Polly Toynbee
“What self-respecting socialist doesn't have millions in the bank, children at Eton and a villa in Italy?”
“She never has anything to say, but she says it charmingly”
Polly Toynbee (born Pollyanna Henrietta Mildred Elizabeth Victoria Toynbee, 13 October 1925) is a British journalist and writer, best known for her role as high priestess of The Grauniad, in which she gives weekly sermons on the plight of the poor from the viewpoint of an obnoxiously rich person, who has their head stuck so far up their arse that they are viewing the world through their own mouth.
Family[edit | edit source]
Born to a noble family and growing up with the proverbial (literal in her case), silver spoon in her mouth, Polly is exceedingly wealthy. She is also a passionate socialist. A passionate socialist who loathes privileges for the few and hates the concept of private education.

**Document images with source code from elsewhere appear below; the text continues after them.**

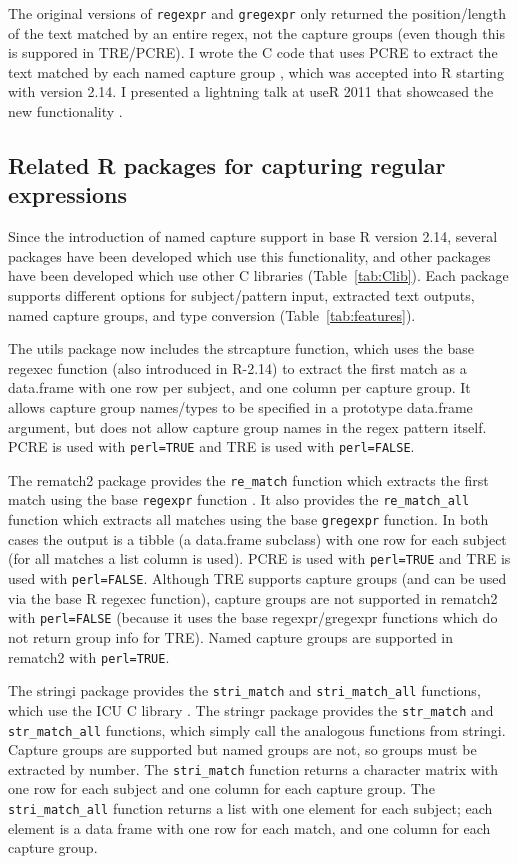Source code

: The original versions of \verb|regexpr| and \verb|gregexpr| only
returned the position/length of the text matched by an entire regex,
not the capture groups (even though this is suppored in TRE/PCRE). I
wrote the C code that uses PCRE to extract the text matched by each
named capture group \citep{HockingBug2011}, which was accepted into R
starting with version 2.14. I presented a lightning talk at useR 2011
that showcased the new functionality \citep{HockingUseR2011}.

\subsection{Related R packages for capturing regular expressions}

Since the introduction of named capture support in base R version
2.14, several packages have been developed which use this
functionality, and other packages have been developed which use other
C libraries (Table~\ref{tab:Clib}). Each package supports different
options for subject/pattern input, extracted text outputs, named
capture groups, and type conversion (Table~\ref{tab:features}).

The utils package now includes the strcapture function, which uses the
base regexec function (also introduced in R-2.14) to extract the first
match as a data.frame with one row per subject, and one column per
capture group. It allows capture group names/types to be specified in
a prototype data.frame argument, but does not allow capture group
names in the regex pattern itself. PCRE is used with \verb|perl=TRUE|
and TRE is used with \verb|perl=FALSE|.
 
The rematch2 package provides the \verb|re_match| function which
extracts the first match using the base \verb|regexpr| function
\citep{rematch2}. It also provides the \verb|re_match_all| function
which extracts all matches using the base \verb|gregexpr| function. In
both cases the output is a tibble (a data.frame subclass) with one row
for each subject (for all matches a list column is used). PCRE is used
with \verb|perl=TRUE| and TRE is used with \verb|perl=FALSE|. Although
TRE supports capture groups (and can be used via the base R regexec
function), capture groups are not supported in rematch2 with
\verb|perl=FALSE| (because it uses the base regexpr/gregexpr functions
which do not return group info for TRE). Named capture groups are
supported in rematch2 with \verb|perl=TRUE|.

The stringi package provides the \verb|stri_match| and
\verb|stri_match_all| functions, which use the ICU C library
\citep{stringi}. The stringr package provides the \verb|str_match| and
\verb|str_match_all| functions, which simply call the analogous
functions from stringi. Capture groups are supported but named groups
are not, so groups must be extracted by number. The \verb|stri_match|
function returns a character matrix with one row for each subject and
one column for each capture group. The \verb|stri_match_all| function
returns a list with one element for each subject; each element is a
data frame with one row for each match, and one column for each
capture group.

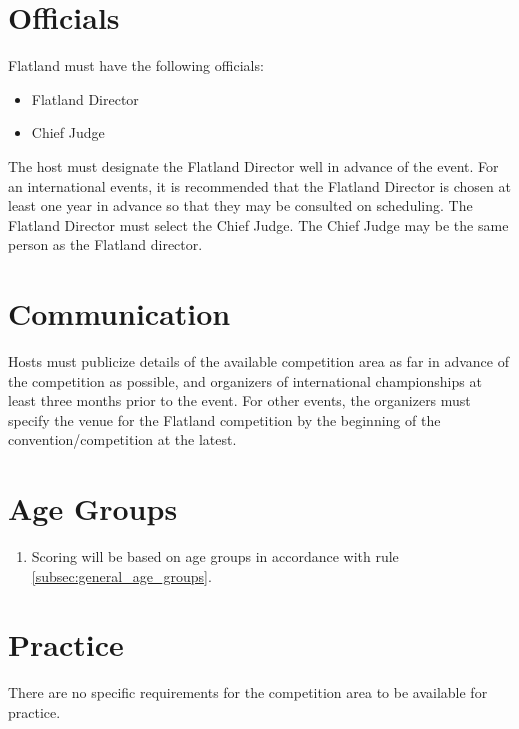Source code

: \section{Officials}

Flatland must have the following officials:
\begin{itemize}
\item Flatland Director
\item Chief Judge
\end{itemize}

The host must designate the Flatland Director well in advance of the event.
For an international events, it is recommended that the Flatland Director is chosen at least one year in advance so that they may be consulted on scheduling.
The Flatland Director must select the Chief Judge.
The Chief Judge may be the same person as the Flatland director.

\section{Communication}

Hosts must publicize details of the available competition area as far in advance of the competition as possible, and organizers of international championships at least three months prior to the event.
For other events, the organizers must specify the venue for the Flatland competition by the beginning of the convention/competition at the latest.

\section{Age Groups}

\begin{enumerate}[leftmargin=1.5em,labelsep=*]
	\item Scoring will be based on age groups in accordance with rule \ref{subsec:general_age_groups}.
\end{enumerate}

\section{Practice}

There are no specific requirements for the competition area to be available for practice.
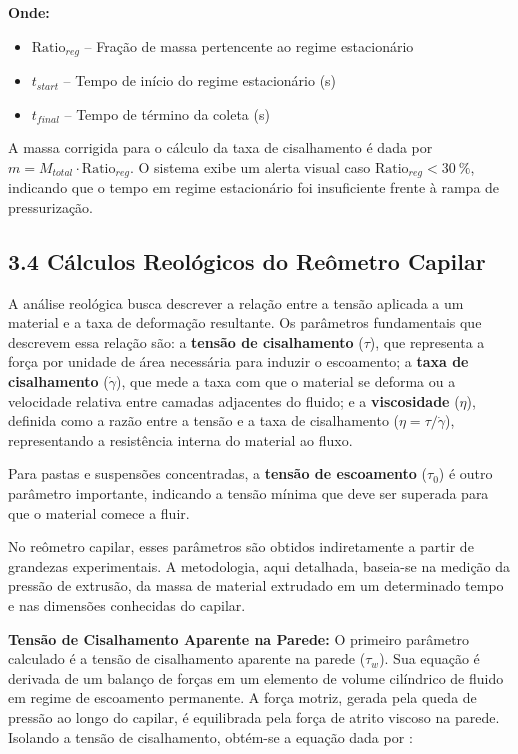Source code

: \documentclass[a4paper,12pt]{article}
\begin{document}
\textbf{Onde:}
\begin{itemize}[leftmargin=1.5em]
  \item $\text{Ratio}_{reg}$ -- Fração de massa pertencente ao regime estacionário
  \item $t_{start}$ -- Tempo de início do regime estacionário (\si{s})
  \item $t_{final}$ -- Tempo de término da coleta (\si{s})
\end{itemize}

A massa corrigida para o cálculo da taxa de cisalhamento é dada por $m = M_{total} \cdot \text{Ratio}_{reg}$. O sistema exibe um alerta visual caso $\text{Ratio}_{reg} < \SI{30}{\percent}$, indicando que o tempo em regime estacionário foi insuficiente frente à rampa de pressurização.

\subsection*{3.4 Cálculos Reológicos do Reômetro Capilar}
A análise reológica busca descrever a relação entre a tensão aplicada a um material e a taxa de deformação resultante. Os parâmetros fundamentais que descrevem essa relação são: a \textbf{tensão de cisalhamento} ($\tau$), que representa a força por unidade de área necessária para induzir o escoamento; a \textbf{taxa de cisalhamento} ($\dot{\gamma}$), que mede a taxa com que o material se deforma ou a velocidade relativa entre camadas adjacentes do fluido; e a \textbf{viscosidade} ($\eta$), definida como a razão entre a tensão e a taxa de cisalhamento ($\eta = \tau / \dot{\gamma}$), representando a resistência interna do material ao fluxo.

Para pastas e suspensões concentradas, a \textbf{tensão de escoamento} ($\tau_0$) é outro parâmetro importante, indicando a tensão mínima que deve ser superada para que o material comece a fluir.

No reômetro capilar, esses parâmetros são obtidos indiretamente a partir de gran\-de\-zas experimentais. A metodologia, aqui detalhada, baseia-se na medição da pressão de extrusão, da massa de material extrudado em um determinado tempo e nas dimensões conhecidas do capilar.

\textbf{Tensão de Cisalhamento Aparente na Parede:} O primeiro parâmetro calculado é a tensão de cisalhamento aparente na parede ($\tau_w$). Sua equação é derivada de um balanço de forças em um elemento de volume cilíndrico de fluido em regime de escoamento permanente. A força motriz, gerada pela queda de pressão ao longo do capilar, é equilibrada pela força de atrito viscoso na parede. Isolando a tensão de cisalhamento, obtém-se a equação dada por \cite{barnes1989}:
\end{document}
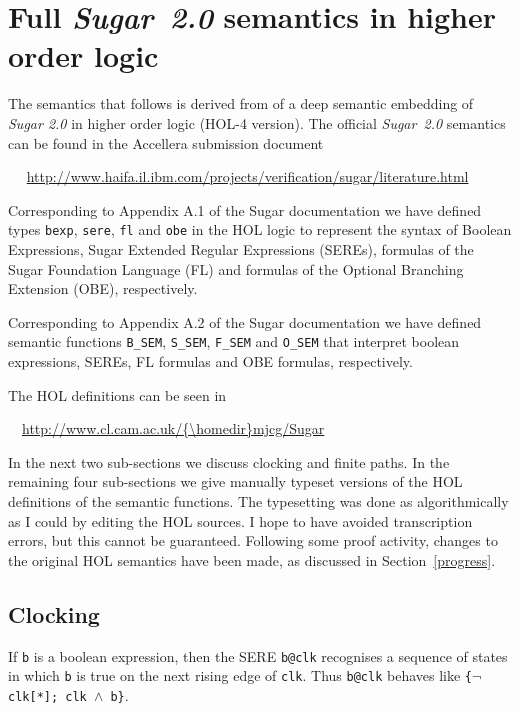 \documentclass{llncs}
\newcommand\Sugar{{\it{Sugar~2.0}}\xspace}
\renewcommand{\t}[1]{\texttt{#1}}
\begin{document}
\section{Full \Sugar semantics in higher order logic}\label{SugarSemantics}

The semantics that follows is derived from of a deep semantic embedding of
{\it Sugar 2.0} in higher order logic (HOL-4 version).
The official  \Sugar semantics 
can be found in the Accellera submission document \cite{Accellera}


\medskip

~~{
\url{http://www.haifa.il.ibm.com/projects/verification/sugar/literature.html}}

\medskip

Corresponding to Appendix A.1 of the Sugar documentation
we have defined types \texttt{bexp}, \texttt{sere}, \texttt{fl} and
\texttt{obe} in the HOL logic to represent the syntax of Boolean Expressions, Sugar
Extended Regular Expressions (SEREs), formulas of the Sugar Foundation
Language (FL) and formulas of the Optional Branching Extension (OBE),
respectively.


Corresponding to Appendix A.2 of the Sugar documentation
we have defined semantic functions \texttt{B\_SEM}, \texttt{S\_SEM},
\texttt{F\_SEM} and \texttt{O\_SEM} that interpret boolean expressions,
SEREs, FL formulas and OBE formulas, respectively.

The HOL definitions can be seen in

\medskip

~~{\url{http://www.cl.cam.ac.uk/{\homedir}mjcg/Sugar}}

\medskip

In the next two sub-sections we discuss clocking and finite paths.
In the remaining four sub-sections 
we give manually
typeset versions of the HOL definitions of the semantic functions. The
typesetting was done as algorithmically as I could by editing the HOL
sources. I hope to have avoided
transcription errors, but this cannot be guaranteed. Following
some proof activity, changes to the original HOL semantics have been
made, as discussed in Section~\ref{progress}.

\subsection{Clocking}

If \t{b} is a boolean expression, then the SERE \texttt{b@clk} recognises
a sequence of states in which \t{b} is true on the next rising edge of \texttt{clk}.
Thus \texttt{b@clk} behaves like \texttt{\{$\neg$clk[*]; clk ${\wedge}$ b\}}.
\end{document}
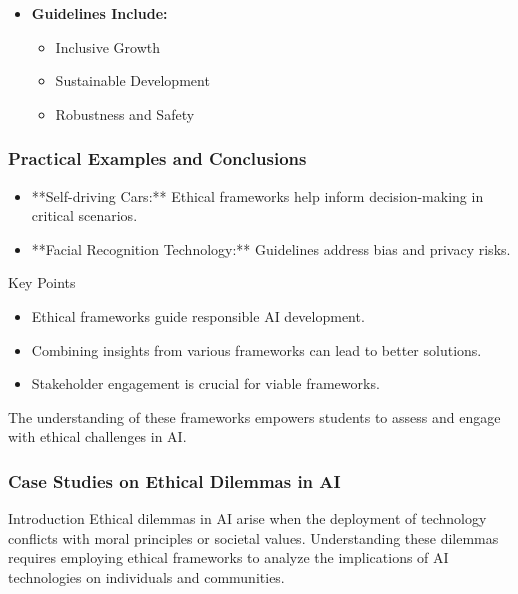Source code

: \documentclass[aspectratio=169]{beamer}
\begin{document}
\begin{frame}[fragile]
\begin{enumerate}
            \begin{itemize}
                \item \textbf{Guidelines Include:}
                    \begin{itemize}
                        \item Inclusive Growth
                        \item Sustainable Development
                        \item Robustness and Safety
                    \end{itemize}
            \end{itemize}
    \end{enumerate}
\end{frame}

\begin{frame}[fragile]
    \frametitle{Practical Examples and Conclusions}
    \begin{itemize}
        \item **Self-driving Cars:** Ethical frameworks help inform decision-making in critical scenarios.
        \item **Facial Recognition Technology:** Guidelines address bias and privacy risks.
    \end{itemize}
    
    \begin{block}{Key Points}
        \begin{itemize}
            \item Ethical frameworks guide responsible AI development.
            \item Combining insights from various frameworks can lead to better solutions.
            \item Stakeholder engagement is crucial for viable frameworks.
        \end{itemize}
    \end{block}
    
    The understanding of these frameworks empowers students to assess and engage with ethical challenges in AI.
\end{frame}

\begin{frame}[fragile]
    \frametitle{Case Studies on Ethical Dilemmas in AI}
    \begin{block}{Introduction}
        Ethical dilemmas in AI arise when the deployment of technology conflicts with moral principles or societal values. Understanding these dilemmas requires employing ethical frameworks to analyze the implications of AI technologies on individuals and communities.
    \end{block}
\end{frame}
\end{document}
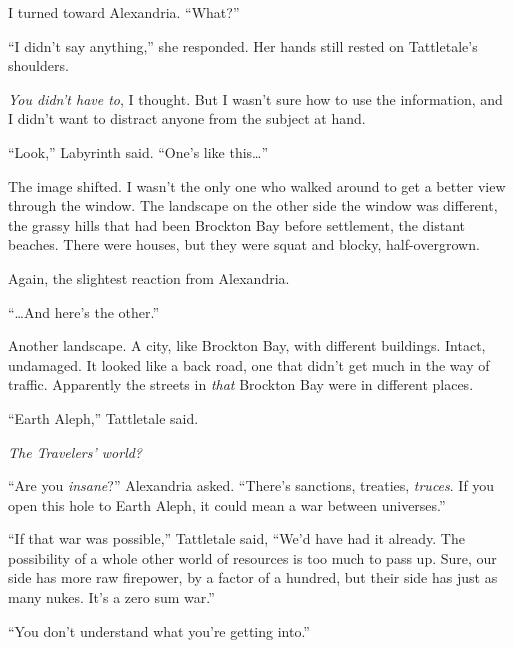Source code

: I turned toward Alexandria.  ``What?''



``I didn't say anything,'' she responded.  Her hands still rested on Tattletale's shoulders.



\emph{You didn't have to}, I thought.  But I wasn't sure how to use the information, and I didn't want to distract anyone from the subject at hand.



``Look,'' Labyrinth said.  ``One's like this\ldots''



The image shifted.  I wasn't the only one who walked around to get a better view through the window.  The landscape on the other side the window was different, the grassy hills that had been Brockton Bay before settlement, the distant beaches.  There were houses, but they were squat and blocky, half-overgrown.



Again, the slightest reaction from Alexandria.



``\ldots{}And here's the other.''



Another landscape.  A city, like Brockton Bay, with different buildings.  Intact, undamaged.  It looked like a back road, one that didn't get much in the way of traffic.  Apparently the streets in \emph{that} Brockton Bay were in different places.



``Earth Aleph,'' Tattletale said.



\emph{The Travelers' world?}



``Are you \emph{insane}?'' Alexandria asked.  ``There's sanctions, treaties, \emph{truces}.  If you open this hole to Earth Aleph, it could mean a war between universes.''



``If that war was possible,'' Tattletale said, ``We'd have had it already.  The possibility of a whole other world of resources is too much to pass up.  Sure, our side has more raw firepower, by a factor of a hundred, but their side has just as many nukes.  It's a zero sum war.''



``You don't understand what you're getting into.''



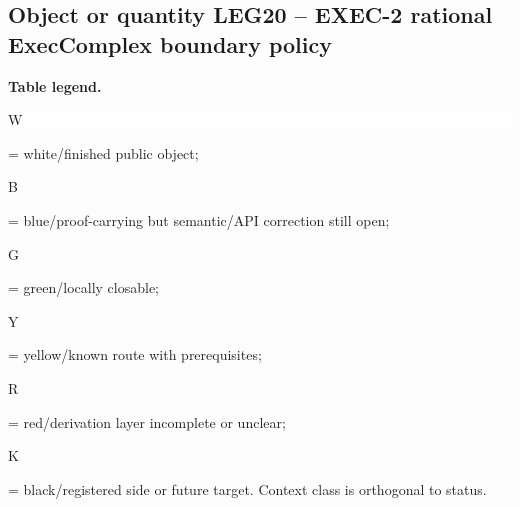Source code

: \subsection*{Object or quantity LEG20 -- EXEC-2 rational ExecComplex boundary policy}
\hypertarget{objproof:LEG20}{}
\par\smallskip\noindent\begin{minipage}{0.99\linewidth}\footnotesize\raggedright\textbf{Table legend.} \colorbox{white}{\strut W} = white/finished public object; \colorbox{cyan!20}{\strut B} = blue/proof-carrying but semantic/API correction still open; \colorbox{green!18}{\strut G} = green/locally closable; \colorbox{yellow!25}{\strut Y} = yellow/known route with prerequisites; \colorbox{red!20}{\strut R} = red/derivation layer incomplete or unclear; \colorbox{black!18}{\strut K} = black/registered side or future target. Context class is orthogonal to status.\end{minipage}\par\vspace{0.25em}
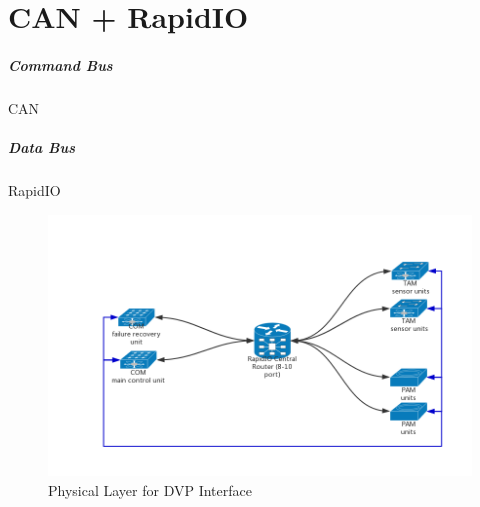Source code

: \documentclass[12pt,article]{memoir}
\begin{document}
\section{CAN + RapidIO}
\subparagraph{Command Bus}CAN
\subparagraph{Data Bus}RapidIO\\
\begin{figure}[htp]
\includegraphics[width=\textwidth]{DR00001_RapidIO.png}
 \caption{Physical Layer for DVP Interface}	
\end{figure}
\newpage
\end{document}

Like many passionate socialists who loathe privileges for the few and hate the concept of private education, she lives in a mansion (complete with butler, maid and Polish gardener), owns a villa in Italy and sends her children to private schools. Like many passionate socialists who loathe privileges for the few and hate the concept of private education whilst owning mansions and villas and sending their children to private schools, the irony of this is entirely lost on Polly. She describes herself as a superb fellatrix and a decent oboist.
Like many bored rich girls who occasionally want to feel slightly guilty about being rich, Polly periodically ventures into the real world to observe ordinary people. Inspired by a David Attenborough documentary in which he lived among a group of baboons in Zambia, Polly decided to work as a dinnerlady and live on the national minimum wage for a week. She even had to perform such menial tasks as filling her own car with petrol. Polly called it a "novel experience" and something to regale the other ladies with at her coffee mornings, before returning to her mansion feeling better about herself. She later released a book based on her experiences entitled Hard Work: Life in Low-pay Britain: A Pampered Rich Girl's Perspective. Ironically, this book about poverty made Polly even richer.
Her Column[edit | edit source]
Polly writes a weekly column in The Grauniad, a publication read by like-minded rich people who also occasionally want to feel slightly guilty about being rich (without actually parting with their money), in which she laments the lot of those less fortunate than herself whilst fuming about rich people like herself, again without a hint of irony. Her columns are especially notorious for their liberal interpretation of the facts - even Jeffrey Archer has been known to blush at the looseness of the truth contained therein. This has given rise to a popular game known as Polly's Palters, in which participants choose one of her pieces at random, and attempt to find as many inaccuracies as possible. To paraphrase one of her 124 loyal readers, "I've learned a lot by reading the research that she skims."
Polly is a passionate climate change campaigner. She frets about the damage carbon emissions are doing to the world on every flight to her Italian villa, whilst simultaneously coating the planet in another layer of CO2. She has called for a supertax on air travel, which would reduce emissions by stopping people less wealthy than her flying abroad. Polly has promised a defamation suit against Richard Littlejohn, after he suggested she only supports this because she doesn't want to share her cut-price Ryanair flights to Milan with the dregs of society any more.
Author's note: The above is 99.98% true. Polly is such a natural comic creation that little exaggeration is needed to turn her into a joke.